Mainstream opinion key to electoral reform in Hong Kong, CY Leung tells NPC
Chief Executive's report to the NPC suggests that the Hong Kong public generally backs the government line on universal suffrage in 2017
- Yes: 6%
- No: 88%
- Unsure: 6%
"Mainstream opinion" in Hong Kong holds that only a nominating committee should have the power to put forward chief executive candidates and that such power must not be "undermined or bypassed", the chief executive has told Beijing.
In his report to the National People's Congress Standing Committee - the first step of a long march towards universal suffrage in 2017 - Leung Chun-ying said the public "generally agreed" that the chief executive had to be a person who "loves the country and loves Hong Kong".
Further suggesting that the public backs the government line, he said it would also agree that reform proposals should be drawn up in accordance with the Basic Law and the decisions of the Standing Committee.
Watch: Students respond to Carrie Lam's report on universal suffrage for Hong Kong in 2017
While the report did not specifically rule out allowing voters to nominate candidates, it failed to please lawmakers from either side of the political spectrum, who met at a two-hour special Legislative Council meeting yesterday.
Leung made vague references to Occupy Central's unofficial plebiscite and the mass rally on July 1, both backing the right of voters to nominate candidates, as well as the Bar Association's statement in April saying this would not comply with the Basic Law.

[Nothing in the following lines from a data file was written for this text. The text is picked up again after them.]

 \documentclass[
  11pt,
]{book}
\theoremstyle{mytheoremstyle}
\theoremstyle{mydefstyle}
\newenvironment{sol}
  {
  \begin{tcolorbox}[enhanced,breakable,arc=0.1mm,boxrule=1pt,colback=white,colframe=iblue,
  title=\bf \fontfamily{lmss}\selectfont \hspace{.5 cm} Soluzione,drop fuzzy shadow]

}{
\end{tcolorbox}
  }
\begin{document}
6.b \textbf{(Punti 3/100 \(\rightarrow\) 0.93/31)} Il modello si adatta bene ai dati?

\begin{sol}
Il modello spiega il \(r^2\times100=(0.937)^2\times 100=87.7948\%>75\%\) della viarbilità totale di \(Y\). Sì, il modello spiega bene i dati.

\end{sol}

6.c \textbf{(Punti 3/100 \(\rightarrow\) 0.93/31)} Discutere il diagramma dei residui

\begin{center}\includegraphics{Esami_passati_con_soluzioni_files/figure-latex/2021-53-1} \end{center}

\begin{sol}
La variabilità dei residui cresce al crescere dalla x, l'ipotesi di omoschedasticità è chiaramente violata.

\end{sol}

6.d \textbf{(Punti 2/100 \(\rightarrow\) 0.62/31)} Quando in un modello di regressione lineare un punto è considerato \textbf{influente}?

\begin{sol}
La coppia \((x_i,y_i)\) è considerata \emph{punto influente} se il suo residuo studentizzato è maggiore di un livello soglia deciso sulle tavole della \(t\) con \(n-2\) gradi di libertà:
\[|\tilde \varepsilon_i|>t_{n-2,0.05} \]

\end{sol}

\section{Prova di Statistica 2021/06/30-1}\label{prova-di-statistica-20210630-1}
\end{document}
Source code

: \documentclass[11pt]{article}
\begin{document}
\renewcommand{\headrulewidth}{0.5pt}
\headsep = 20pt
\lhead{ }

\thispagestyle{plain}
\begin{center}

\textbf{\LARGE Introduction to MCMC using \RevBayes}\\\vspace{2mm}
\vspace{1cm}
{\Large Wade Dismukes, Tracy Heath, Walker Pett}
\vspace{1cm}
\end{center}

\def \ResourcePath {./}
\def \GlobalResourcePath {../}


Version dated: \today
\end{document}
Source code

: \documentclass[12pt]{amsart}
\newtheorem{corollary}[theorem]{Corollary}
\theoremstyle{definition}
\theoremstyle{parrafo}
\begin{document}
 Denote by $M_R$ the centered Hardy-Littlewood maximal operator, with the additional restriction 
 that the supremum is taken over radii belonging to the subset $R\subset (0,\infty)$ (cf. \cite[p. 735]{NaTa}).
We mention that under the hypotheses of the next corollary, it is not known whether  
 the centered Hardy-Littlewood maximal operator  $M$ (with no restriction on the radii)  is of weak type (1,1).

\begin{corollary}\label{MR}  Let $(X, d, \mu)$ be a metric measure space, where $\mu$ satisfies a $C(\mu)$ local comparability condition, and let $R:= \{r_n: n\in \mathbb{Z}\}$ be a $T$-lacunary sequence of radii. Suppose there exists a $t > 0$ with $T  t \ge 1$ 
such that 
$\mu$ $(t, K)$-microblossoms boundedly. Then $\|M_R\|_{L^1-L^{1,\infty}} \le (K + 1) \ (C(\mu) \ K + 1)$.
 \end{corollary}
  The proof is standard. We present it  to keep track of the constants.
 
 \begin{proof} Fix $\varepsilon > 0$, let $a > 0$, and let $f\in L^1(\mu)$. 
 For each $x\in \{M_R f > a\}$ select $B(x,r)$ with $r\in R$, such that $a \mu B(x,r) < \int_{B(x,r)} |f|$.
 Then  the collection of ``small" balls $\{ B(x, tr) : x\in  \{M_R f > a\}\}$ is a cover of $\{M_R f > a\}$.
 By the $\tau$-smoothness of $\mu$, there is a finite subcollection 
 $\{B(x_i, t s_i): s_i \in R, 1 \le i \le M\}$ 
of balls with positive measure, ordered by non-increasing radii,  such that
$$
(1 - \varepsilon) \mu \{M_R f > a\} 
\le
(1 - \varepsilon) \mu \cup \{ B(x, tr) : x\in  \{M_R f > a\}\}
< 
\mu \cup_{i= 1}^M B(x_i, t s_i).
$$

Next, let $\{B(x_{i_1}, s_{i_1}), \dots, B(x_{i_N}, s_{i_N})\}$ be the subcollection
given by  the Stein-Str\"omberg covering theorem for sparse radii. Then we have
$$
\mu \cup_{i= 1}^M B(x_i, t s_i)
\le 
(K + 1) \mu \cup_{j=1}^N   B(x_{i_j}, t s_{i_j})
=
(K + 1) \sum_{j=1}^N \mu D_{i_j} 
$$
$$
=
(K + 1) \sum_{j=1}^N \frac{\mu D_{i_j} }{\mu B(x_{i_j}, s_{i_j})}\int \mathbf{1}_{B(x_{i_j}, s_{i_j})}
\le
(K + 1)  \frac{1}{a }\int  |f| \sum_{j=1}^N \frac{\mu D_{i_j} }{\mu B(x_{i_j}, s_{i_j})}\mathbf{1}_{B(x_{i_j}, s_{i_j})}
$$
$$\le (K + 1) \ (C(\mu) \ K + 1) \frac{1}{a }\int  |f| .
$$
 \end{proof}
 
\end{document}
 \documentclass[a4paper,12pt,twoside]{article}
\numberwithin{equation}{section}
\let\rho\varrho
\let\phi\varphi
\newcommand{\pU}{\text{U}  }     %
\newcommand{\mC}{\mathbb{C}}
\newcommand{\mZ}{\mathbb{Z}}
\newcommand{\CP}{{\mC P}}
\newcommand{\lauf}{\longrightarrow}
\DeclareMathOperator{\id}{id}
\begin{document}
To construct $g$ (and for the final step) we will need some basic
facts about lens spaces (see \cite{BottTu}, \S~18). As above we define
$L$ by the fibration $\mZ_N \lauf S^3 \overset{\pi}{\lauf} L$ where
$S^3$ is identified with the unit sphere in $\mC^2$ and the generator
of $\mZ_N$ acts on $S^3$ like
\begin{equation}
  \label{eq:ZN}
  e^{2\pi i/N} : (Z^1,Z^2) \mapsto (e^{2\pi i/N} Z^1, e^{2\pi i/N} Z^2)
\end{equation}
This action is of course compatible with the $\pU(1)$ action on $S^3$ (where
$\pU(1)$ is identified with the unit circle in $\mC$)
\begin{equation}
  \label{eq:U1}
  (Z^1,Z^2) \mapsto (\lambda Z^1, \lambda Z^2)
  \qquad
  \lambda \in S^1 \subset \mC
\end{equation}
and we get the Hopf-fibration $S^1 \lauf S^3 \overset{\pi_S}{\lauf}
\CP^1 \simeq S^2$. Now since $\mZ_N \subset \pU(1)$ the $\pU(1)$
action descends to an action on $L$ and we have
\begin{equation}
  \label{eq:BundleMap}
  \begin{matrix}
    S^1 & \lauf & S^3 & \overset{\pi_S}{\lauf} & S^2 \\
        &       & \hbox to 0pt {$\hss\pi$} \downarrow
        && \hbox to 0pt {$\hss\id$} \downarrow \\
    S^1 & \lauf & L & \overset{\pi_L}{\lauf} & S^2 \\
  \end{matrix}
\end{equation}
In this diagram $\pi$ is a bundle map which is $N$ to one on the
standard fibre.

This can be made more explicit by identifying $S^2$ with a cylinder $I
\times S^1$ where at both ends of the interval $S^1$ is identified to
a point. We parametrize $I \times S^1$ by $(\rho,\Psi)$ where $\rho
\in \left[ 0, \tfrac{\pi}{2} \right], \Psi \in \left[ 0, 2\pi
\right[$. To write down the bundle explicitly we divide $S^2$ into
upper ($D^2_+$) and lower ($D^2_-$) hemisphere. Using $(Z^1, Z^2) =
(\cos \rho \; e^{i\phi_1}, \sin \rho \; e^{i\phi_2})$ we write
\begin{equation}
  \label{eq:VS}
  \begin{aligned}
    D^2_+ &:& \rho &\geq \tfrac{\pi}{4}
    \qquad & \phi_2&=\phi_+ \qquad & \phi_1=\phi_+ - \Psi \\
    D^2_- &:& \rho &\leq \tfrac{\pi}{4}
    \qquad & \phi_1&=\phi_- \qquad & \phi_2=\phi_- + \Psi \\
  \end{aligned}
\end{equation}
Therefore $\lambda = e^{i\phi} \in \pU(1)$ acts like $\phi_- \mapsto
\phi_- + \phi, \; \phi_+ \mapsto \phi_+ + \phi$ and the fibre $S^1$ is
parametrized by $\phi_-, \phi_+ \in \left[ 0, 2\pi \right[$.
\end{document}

"Although there were professional bodies … pointing out … that 'civic nomination' was not in compliance with the Basic Law, it is worth noting that there were still considerable views after the conclusion of the public consultation that … 'civic nomination' should be included in the nominating procedures," he wrote.
Some Beijing-loyalist lawmakers questioned why officials appeared hesitant in dismissing public or "civic" nomination, while pan-democrats condemned the report for ignoring public demands for "genuine" universal suffrage.
Pan-democrats also criticised the report for concluding that society "generally agreed" there was no need to amend the Basic Law in preparing for the Legislative Council election in 2016 - which means functional constituencies would continue to make up half the 70-strong legislature.
Benny Tai Yiu-ting - founder of the civil-disobedience movement Occupy Central said the report failed to reflect the public's demand "accurately".
The Standing Committee is expected to approve electoral reform next month, before the Hong Kong government starts a fresh public consultation before the end of the year. The eventual government proposal will need a two-thirds majority in Legco - meaning Leung must win over some pan-democrats.
The Federation of Students and Scholarism also said they would prepare for civil disobedience, but would wait for the NPC's decision next month before deciding on whether to put them into practice.
Leung said in a press conference: "Many people took part in rallies and a civic poll … The government fully understood their opinion … and I did reflect the views expressed by these people to the central authorities."
- Government reports on political reform do not explicitly rule out public nomination but say mainstream view is that universal suffrage for chief executive election must adhere strictly to Basic Law.
- It is generally agreed there is no need to amend Basic Law on 2016 Legco election, reports say.
- Student activists vow to launch civil disobedience action if NPC standing committee fails to promise a nomination without screening.